Microcystis aeruginosa-laden surface water treatment using ultrafiltration: Membrane fouling, cell integrity and extracellular organic matter rejection

- UF membranes were applied to treat simulated surface water polluted by Microcystis.
- Cell deposition and EOM adhesion caused a severe decrease in membrane permeability.
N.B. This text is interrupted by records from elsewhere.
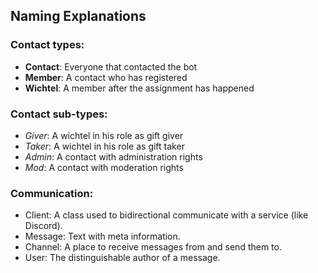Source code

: ## Naming Explanations

### Contact types:

* **Contact**: Everyone that contacted the bot
* **Member**: A contact who has registered
* **Wichtel**: A member after the assignment has happened

### Contact sub-types:

* *Giver*: A wichtel in his role as gift giver
* *Taker*: A wichtel in his role as gift taker
* *Admin*: A contact with administration rights
* *Mod*: A contact with moderation rights

### Communication:
* Client: A class used to bidirectional communicate with a service (like Discord).
* Message: Text with meta information.
* Channel: A place to receive messages from and send them to.
* User: The distinguishable author of a message.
- Cell breakage due to hydraulic shear was less than 5% and mainly occurred in cake layer.
- The removal of EOM, especially microcystin-LR, increased with increasing applied TMP.
- Cake layer retention was the main mechanism for improving in EOM rejection.

Despite its superb separation performance, ultrafiltration (UF) still faces challenges in treating the Microcystis aeruginosa-laden water of lakes or reservoirs, due to membrane fouling and poor rejection of soluble organics. In this work, to better understand the mechanisms of membrane fouling, cell breakage and organic rejection and their mutual influence, a comparative UF experiment was conducted under a variety of transmembrane pressures (TMPs, 50-250 kPa) with lab-cultured Microcystis aeruginosa. Membrane fouling was characterized with respect to flux decline and fouling reversibility, and cell breakage during UF filtration was evaluated using a flow cytometer. Moreover, the rejection of extracellular organic matter (EOM) by UF was investigated with respect to the dissolved organic carbon (DOC), ultraviolet absorbance at 254 nm (UV254) and microcystin-LR (MCLR). The results indicated that the accumulation of Microcystis cells and EOM on the membrane surface caused serious reversible fouling that substantially aggravated with the increasing TMP and was successively governed by pore blocking and cake filtration. The cell breakage during filtration was less than 5% and mainly occurred in the cake layer due to hydraulic shear, but the breakage did not substantially vary with increasing TMP. EOM removal by UF ranged from 40% to 70% (in terms of DOC removal), and the removal performance increased with the reversible resistance, implying a trade-off between organic removal and permeability. Regarding soluble and small organics such as MCLR, a higher degree of removal was also found at higher TMP, despite of some variations over the duration of the filtration tests, and the cake layer retention proved to be the principle removal mechanism, especially during steady filtration stages.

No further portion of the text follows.